If you look up alternative, historical or other language version names, it’s really confusing: garbanzo (Spanish), Indian pea, ceci bean, Bengal gram (India), cicer (Latin), hummus (Hebrew), hamaz (Arabic), nohut (Turkish), shimbra (Ethiopia), pois chiche (French), grão de bico, gravanço, ervanço (Portuguese), mdengu (Swahili). Blimey. Not one looks much like another thing.
If you expect to find a recipe for hummus or falafel, think again, however lovely dishes they are. Chickpeas will jump nicely into a curry, too, or a stew or a soup. Gram flour can be used in breads although my experience with a gram-based sourdough was not, shall we say, a stonking success.
This take on them is different – I’ll keep them whole and I’ll make them crispy rather than saucy. This recipe uses home charred and skinned peppers, but if it’s too much, use the ones ready skinned sold in jars, just make sure they’re not vinegary.
Make sure you use organic chickpeas – it makes a world of a difference.
Chickpeas are funny little things - they look nothing like peas to start with but more like little nuts. Why aren’t they called chicknu...

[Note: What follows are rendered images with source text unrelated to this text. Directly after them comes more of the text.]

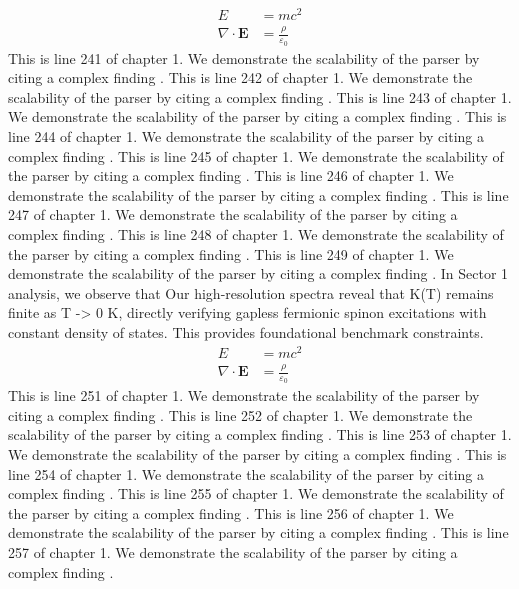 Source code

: \begin{align*}
  E &= mc^2 \\
  \nabla \cdot \mathbf{E} &= \frac{\rho}{\varepsilon_0}
\end{align*}
This is line 241 of chapter 1. We demonstrate the scalability of the parser by citing a complex finding \cite{ref1_241}.
This is line 242 of chapter 1. We demonstrate the scalability of the parser by citing a complex finding \cite{ref1_242}.
This is line 243 of chapter 1. We demonstrate the scalability of the parser by citing a complex finding \cite{ref1_243}.
This is line 244 of chapter 1. We demonstrate the scalability of the parser by citing a complex finding \cite{ref1_244}.
This is line 245 of chapter 1. We demonstrate the scalability of the parser by citing a complex finding \cite{ref1_245}.
This is line 246 of chapter 1. We demonstrate the scalability of the parser by citing a complex finding \cite{ref1_246}.
This is line 247 of chapter 1. We demonstrate the scalability of the parser by citing a complex finding \cite{ref1_247}.
This is line 248 of chapter 1. We demonstrate the scalability of the parser by citing a complex finding \cite{ref1_248}.
This is line 249 of chapter 1. We demonstrate the scalability of the parser by citing a complex finding \cite{ref1_249}.
In Sector 1 analysis, we observe that Our high-resolution spectra reveal that K(T) remains finite as T -> 0 K, directly verifying gapless fermionic spinon excitations with constant density of states. This provides foundational benchmark constraints.
\begin{align*}
  E &= mc^2 \\
  \nabla \cdot \mathbf{E} &= \frac{\rho}{\varepsilon_0}
\end{align*}
This is line 251 of chapter 1. We demonstrate the scalability of the parser by citing a complex finding \cite{ref1_251}.
This is line 252 of chapter 1. We demonstrate the scalability of the parser by citing a complex finding \cite{ref1_252}.
This is line 253 of chapter 1. We demonstrate the scalability of the parser by citing a complex finding \cite{ref1_253}.
This is line 254 of chapter 1. We demonstrate the scalability of the parser by citing a complex finding \cite{ref1_254}.
This is line 255 of chapter 1. We demonstrate the scalability of the parser by citing a complex finding \cite{ref1_255}.
This is line 256 of chapter 1. We demonstrate the scalability of the parser by citing a complex finding \cite{ref1_256}.
This is line 257 of chapter 1. We demonstrate the scalability of the parser by citing a complex finding \cite{ref1_257}.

- a tin of chickpeas per person (for a main course, half that for a starter)
- Unlike lentils though which benefit from being cooked from dry, tinned chickpeas are perfectly good in my view
- one large red pepper
- one large red chilli
- a handful of cup mushrooms, sliced
- a few spring onions, chopped finely
- a chunk of blue cheese (optional)
- a knob of butter
- a good handful of grated parmesan
- a small bunch of coriander
- smoked paprika, cayenne pepper, garlic granules*
- *I’m using granules rather than fresh garlic so that the chickpeas are coated in lots of dry spices
First prepare the pepper and chilli, put both, whole, under the grill and roast until well charred. Put them into a plastic bag for a few minutes –that will loosen the skin up and make it really easy to peel them. Peel, deseed and dice them – chilli much finer than the pepper.
In a dry pan roast the sliced mushrooms until scorched. It’s not necessary to add fat – they’ll absorb more flavour later in the dish if roasted dry.
Drain the chickpeas and rinse them well. Butter a gratin dish, put the chickpeas in and add all the other ingredients save the parmesan. Mix well, tuck in a few dots of butter and sprinkle with a third of the parmesan.
Bake in the preheated oven (200C/400F/gas 6) for about 45 minutes, stirring and adding more parmesan on top every 15 minutes. Serve with green salad.